The author scanning for radio-tagged sea otters at the west end of San Nicolas Island in 2003
By Gena Bentall
My roots run deeply on the island of San Nicolas. It first entered my heart when I was a young girl, curled up with the story of Karana, the heroine of Scott O’Dell’s Island of the Blue Dolphins. The story is based on a real Nicoleño woman who was left alone on San Nicolas Island when the rest of her people were moved to the mainland in 1835. She lived alone on the island until her discovery in 1853. 150 years later in 2003, I embarked on my with San Nicolas Island love affair when I began my graduate research project on her shores. Every one of my footsteps on the dunes, cliffs, and beaches of the island have since resonated with the spirit of the Lone Woman of San Nicolas. San Nicolas Island (friends can call her San Nic) is an important part of the story of sea otter recovery from near extinction in California. The most remote of Southern California’s Channel Islands, San Nic offers seemingly ideal habitat for sea otters and lies within the species’ historic range. In the late 1980s it was selected as a site for establishing a “buffer” population of sea otters—a recovery wellspring from which to replenish the mainland should an oil spill devastate the sea otter population there. From 1987 to 1990 sea otters were translocated from the central California mainland to San Nicolas Island. After an initial post-translocation “settling” period during which numbers dropped to minimum level, the San Nic sea otter population has continued to grow.
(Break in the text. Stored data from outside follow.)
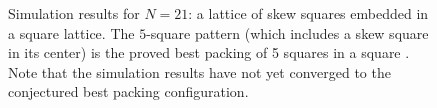 \begin{figure}[H]
\caption{\label{fig:n21}Simulation results for $N=21$: a lattice of skew squares embedded in a square lattice.  The $5$-square pattern (which includes a skew square in its center) is the proved best packing of 5 squares in a square \cite{Friedman2002}. Note that the simulation results have not yet converged to the conjectured best packing configuration.}
\end{figure}

\begin{figure}[H]
\caption{\label{fig:aligned}}
\end{figure}

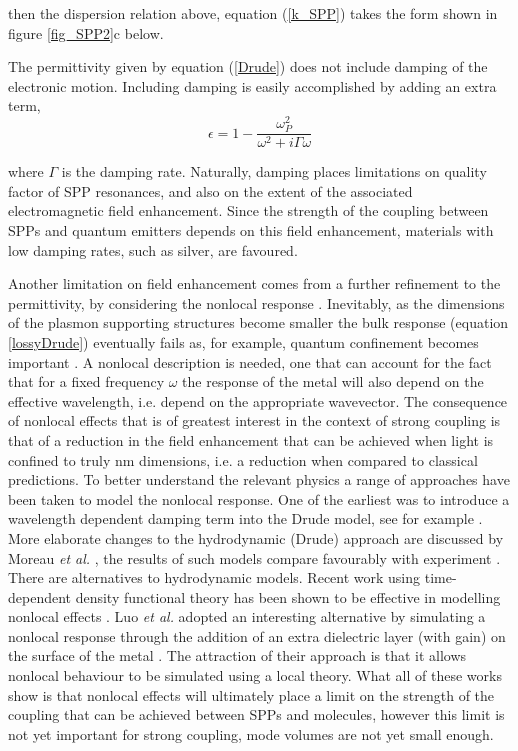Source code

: \documentclass[12pt]{iopart}
\begin{document}
\noindent then the dispersion relation above, equation (\ref{k_SPP}) takes the form shown in figure \ref{fig_SPP2}c below. 

The permittivity given by equation (\ref{Drude}) does not include damping of the electronic motion. Including damping is easily accomplished by adding an extra term,
\\
\begin{equation}
\epsilon=1-\frac{\omega_P^2}{\omega^2+i\Gamma\omega}
\label{lossyDrude}
\end{equation}

\noindent where $\Gamma$ is the damping rate. Naturally, damping places limitations on quality factor of SPP resonances, and also on the extent of the associated electromagnetic field enhancement. Since the strength of the coupling between SPPs and quantum emitters depends on this field enhancement, materials with low damping rates, such as silver,  are favoured. 

Another limitation on field enhancement comes from a further refinement to the permittivity, by considering the nonlocal response \cite{Kreibig_SurfSci_1985_156_678,Abajo_JPCC_2008_112_17983}.
Inevitably, as the dimensions of the plasmon supporting structures become smaller the bulk response (equation \ref{lossyDrude}) eventually fails as, for example, quantum confinement becomes important \cite{KandV, Scholl_Nature_2012_458_421}. A nonlocal description is needed, one that can account for the fact that for a fixed frequency $\omega$ the response of the metal will also depend on the effective wavelength, i.e. depend on the appropriate wavevector. The consequence of nonlocal effects that is of greatest interest in the context of strong coupling is that of a reduction in the field enhancement that can be achieved when light is confined to truly nm dimensions, i.e. a reduction when compared to classical predictions. To better understand the relevant physics a range of approaches have been taken to model the nonlocal response. One of the earliest was to introduce a wavelength dependent damping term into the Drude model, see for example \cite{KandV}. More elaborate changes to the hydrodynamic (Drude) approach are discussed by Moreau {\it et al.} \cite{Moreau_PRB_2013_87_045401}, the results of such models compare favourably with experiment \cite{Ciraci_Science_2012_337_1072}. There are alternatives to hydrodynamic models. Recent work using time-dependent density functional theory has been shown to be effective in modelling nonlocal effects \cite{Zuloaga_ACSNano_2010_4_5669}. Luo {\it et al.} adopted an interesting alternative by simulating a nonlocal response through the addition of an extra dielectric layer (with gain) on the surface of the metal \cite{Luo_PRL_2013_111_093901}. The attraction of their approach is that it allows nonlocal behaviour to be simulated using a local theory. What all of these works show is that nonlocal effects will ultimately place a limit on the strength of the coupling that can be achieved between SPPs and molecules, however this limit is not yet important for strong coupling, mode volumes are not yet small enough.
\end{document}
Aerial view of San Nicolas IslandToday, 30 years after the translocation, as our research team disembarks at the San Nic air terminal, the sea otter population at San Nicolas Island persists but remains well below carrying capacity. Our team is composed of Brian Hatfield, the biologist with the U.S. Geological Survey Western Ecological Research Center (USGS-WERC) who has been leading sea otter surveys at San Nicolas for most of those 30 years, Lilian Carswell, Southern Sea Otter Recovery Coordinator for the U.S. Fish and Wildlife Service, Joe Tomoleoni, sea otter biologist with USGS-WERC, Claudia Makeyev, Environmental Protection Specialist with the US Navy (San Nic is currently an Outlying Landing Field for the Navy), and me, alumnus of San Nic. We are here to count sea otters on the Island of the Blue Dolphins.
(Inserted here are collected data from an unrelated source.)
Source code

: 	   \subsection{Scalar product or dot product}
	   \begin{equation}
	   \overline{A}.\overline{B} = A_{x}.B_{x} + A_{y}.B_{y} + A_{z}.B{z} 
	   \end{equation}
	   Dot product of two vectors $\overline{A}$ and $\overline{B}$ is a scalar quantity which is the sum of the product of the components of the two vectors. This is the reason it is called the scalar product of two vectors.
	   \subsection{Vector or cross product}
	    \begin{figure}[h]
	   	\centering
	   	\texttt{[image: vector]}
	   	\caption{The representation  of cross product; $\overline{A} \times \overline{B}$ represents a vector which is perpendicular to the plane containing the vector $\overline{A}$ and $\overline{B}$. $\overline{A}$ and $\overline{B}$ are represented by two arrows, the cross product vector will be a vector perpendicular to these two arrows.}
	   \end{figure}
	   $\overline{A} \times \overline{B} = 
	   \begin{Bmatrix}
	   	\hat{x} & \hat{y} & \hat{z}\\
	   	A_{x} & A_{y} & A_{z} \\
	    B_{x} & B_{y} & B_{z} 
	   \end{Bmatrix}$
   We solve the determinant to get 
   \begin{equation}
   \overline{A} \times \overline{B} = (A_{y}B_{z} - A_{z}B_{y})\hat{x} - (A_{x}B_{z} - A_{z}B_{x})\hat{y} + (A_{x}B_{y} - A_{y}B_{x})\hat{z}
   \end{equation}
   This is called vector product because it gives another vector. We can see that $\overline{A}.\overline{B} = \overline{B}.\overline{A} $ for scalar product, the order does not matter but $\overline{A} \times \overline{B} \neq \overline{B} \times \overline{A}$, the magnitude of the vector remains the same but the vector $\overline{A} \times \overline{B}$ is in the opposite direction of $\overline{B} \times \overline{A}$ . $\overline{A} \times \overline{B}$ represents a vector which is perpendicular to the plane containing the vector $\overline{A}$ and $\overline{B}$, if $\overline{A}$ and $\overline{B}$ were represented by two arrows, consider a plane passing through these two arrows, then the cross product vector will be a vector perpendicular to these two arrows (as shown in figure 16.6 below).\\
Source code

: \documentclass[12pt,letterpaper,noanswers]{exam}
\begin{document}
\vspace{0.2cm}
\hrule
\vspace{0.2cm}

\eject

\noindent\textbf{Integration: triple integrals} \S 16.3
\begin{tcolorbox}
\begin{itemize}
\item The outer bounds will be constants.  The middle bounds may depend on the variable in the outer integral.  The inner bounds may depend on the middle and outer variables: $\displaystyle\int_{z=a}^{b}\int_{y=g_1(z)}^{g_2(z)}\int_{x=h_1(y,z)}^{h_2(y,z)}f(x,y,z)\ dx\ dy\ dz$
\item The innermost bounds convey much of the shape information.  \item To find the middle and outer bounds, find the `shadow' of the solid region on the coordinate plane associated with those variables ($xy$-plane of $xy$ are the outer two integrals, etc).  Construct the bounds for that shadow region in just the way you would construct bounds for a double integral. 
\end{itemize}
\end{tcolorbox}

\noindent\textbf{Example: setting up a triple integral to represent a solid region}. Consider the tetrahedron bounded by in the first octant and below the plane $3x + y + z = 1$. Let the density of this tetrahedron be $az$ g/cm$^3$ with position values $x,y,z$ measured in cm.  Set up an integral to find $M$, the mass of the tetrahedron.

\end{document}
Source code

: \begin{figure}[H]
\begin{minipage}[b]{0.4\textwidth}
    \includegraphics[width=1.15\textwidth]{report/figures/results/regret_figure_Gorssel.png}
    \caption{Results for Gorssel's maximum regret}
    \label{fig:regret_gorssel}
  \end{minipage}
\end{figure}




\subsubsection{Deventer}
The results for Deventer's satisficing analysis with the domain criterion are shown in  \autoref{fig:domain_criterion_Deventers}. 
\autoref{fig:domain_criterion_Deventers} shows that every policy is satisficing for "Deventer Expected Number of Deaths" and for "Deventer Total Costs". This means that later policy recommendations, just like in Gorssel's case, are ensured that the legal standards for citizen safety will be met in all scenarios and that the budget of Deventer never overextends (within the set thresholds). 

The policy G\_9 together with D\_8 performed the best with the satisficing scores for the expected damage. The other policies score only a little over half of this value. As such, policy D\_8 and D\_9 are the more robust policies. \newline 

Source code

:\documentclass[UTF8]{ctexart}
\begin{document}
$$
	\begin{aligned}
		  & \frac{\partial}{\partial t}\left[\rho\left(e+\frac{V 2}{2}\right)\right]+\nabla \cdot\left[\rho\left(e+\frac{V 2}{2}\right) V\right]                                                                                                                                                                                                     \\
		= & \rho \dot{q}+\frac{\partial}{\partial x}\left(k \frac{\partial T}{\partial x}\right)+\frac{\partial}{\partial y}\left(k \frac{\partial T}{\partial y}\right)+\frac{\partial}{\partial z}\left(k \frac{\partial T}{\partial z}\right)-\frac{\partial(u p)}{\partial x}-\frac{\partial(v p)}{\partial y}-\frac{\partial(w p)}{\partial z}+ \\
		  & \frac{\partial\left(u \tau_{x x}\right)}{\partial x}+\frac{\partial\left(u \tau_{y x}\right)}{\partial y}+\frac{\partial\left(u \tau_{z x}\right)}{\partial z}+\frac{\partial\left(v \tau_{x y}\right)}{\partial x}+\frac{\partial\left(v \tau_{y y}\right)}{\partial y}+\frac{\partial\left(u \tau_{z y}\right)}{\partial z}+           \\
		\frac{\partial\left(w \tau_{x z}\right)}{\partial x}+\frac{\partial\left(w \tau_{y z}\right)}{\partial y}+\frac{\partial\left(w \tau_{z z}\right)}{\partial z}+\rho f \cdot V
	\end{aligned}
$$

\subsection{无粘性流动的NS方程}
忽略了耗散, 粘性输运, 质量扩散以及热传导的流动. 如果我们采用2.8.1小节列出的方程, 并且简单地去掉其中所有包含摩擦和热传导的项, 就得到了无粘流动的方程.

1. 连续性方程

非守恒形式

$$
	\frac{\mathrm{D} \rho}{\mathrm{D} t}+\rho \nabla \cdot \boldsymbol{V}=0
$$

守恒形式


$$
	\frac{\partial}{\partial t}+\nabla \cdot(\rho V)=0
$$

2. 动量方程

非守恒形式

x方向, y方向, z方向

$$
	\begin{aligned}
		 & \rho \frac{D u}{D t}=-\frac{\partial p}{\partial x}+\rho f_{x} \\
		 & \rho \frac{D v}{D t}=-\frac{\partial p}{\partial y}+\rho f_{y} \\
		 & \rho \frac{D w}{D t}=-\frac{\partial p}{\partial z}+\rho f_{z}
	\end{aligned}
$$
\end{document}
The author monitoring tagged sea otters at San Nic with scope and antenna in 2005For a year back in 2003, I spent most of my days on San Nic. Most of the hours of each of those days was spent in search of sea otters that had been tagged with brightly colored flipper tags and radio transmitters. I followed their most intimate everyday movements and behaviors, so I could study their survival, reproduction, foraging, and movement in the waters around the island. Early each morning, to beat the ever-present afternoon winds, my partner and I would arise with antenna and spotting scope in hopes of watching one of our tagged sea otters as they foraged for prey in vast beds of giant kelp. What I learned during that year, would change our understanding of how sea otters adapt as they recolonized their former range.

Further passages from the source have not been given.